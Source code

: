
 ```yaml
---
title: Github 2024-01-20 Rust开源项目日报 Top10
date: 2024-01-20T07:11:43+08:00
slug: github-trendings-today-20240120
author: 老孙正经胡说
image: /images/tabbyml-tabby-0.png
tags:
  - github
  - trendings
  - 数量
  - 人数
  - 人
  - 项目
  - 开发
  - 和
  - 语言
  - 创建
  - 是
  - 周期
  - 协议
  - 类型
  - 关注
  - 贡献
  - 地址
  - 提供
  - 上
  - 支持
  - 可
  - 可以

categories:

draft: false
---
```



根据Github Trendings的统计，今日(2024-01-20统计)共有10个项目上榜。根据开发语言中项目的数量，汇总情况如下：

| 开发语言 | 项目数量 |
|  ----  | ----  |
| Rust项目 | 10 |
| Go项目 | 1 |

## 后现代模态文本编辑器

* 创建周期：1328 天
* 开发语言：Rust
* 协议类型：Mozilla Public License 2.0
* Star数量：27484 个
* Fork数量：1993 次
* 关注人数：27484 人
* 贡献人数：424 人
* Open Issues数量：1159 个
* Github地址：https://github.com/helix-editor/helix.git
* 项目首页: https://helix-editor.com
━━━━━━━━━━━━━━━━━━━━━━━━━━━━━━
• _DIRECTIONS FOR THIS TASK_:
When you answer, set down the entries above precisely as they read.

• _WRITTEN REPLY_:
Source code

:
 ```yaml
---
title: Github 2024-01-20 Rust开源项目日报 Top10
date: 2024-01-20T07:11:43+08:00
slug: github-trendings-today-20240120
author: 老孙正经胡说
image: /images/tabbyml-tabby-0.png
tags:
  - github
  - trendings
  - 数量
  - 人数
  - 人
  - 项目
  - 开发
  - 和
  - 语言
  - 创建
  - 是
  - 周期
  - 协议
  - 类型
  - 关注
  - 贡献
  - 地址
  - 提供
  - 上
  - 支持
  - 可
  - 可以

categories:

draft: false
---
```



根据Github Trendings的统计，今日(2024-01-20统计)共有10个项目上榜。根据开发语言中项目的数量，汇总情况如下：

| 开发语言 | 项目数量 |
|  ----  | ----  |
| Rust项目 | 10 |
| Go项目 | 1 |

## 后现代模态文本编辑器

* 创建周期：1328 天
* 开发语言：Rust
* 协议类型：Mozilla Public License 2.0
* Star数量：27484 个
* Fork数量：1993 次
* 关注人数：27484 人
* 贡献人数：424 人
* Open Issues数量：1159 个
* Github地址：https://github.com/helix-editor/helix.git
* 项目首页: https://helix-editor.com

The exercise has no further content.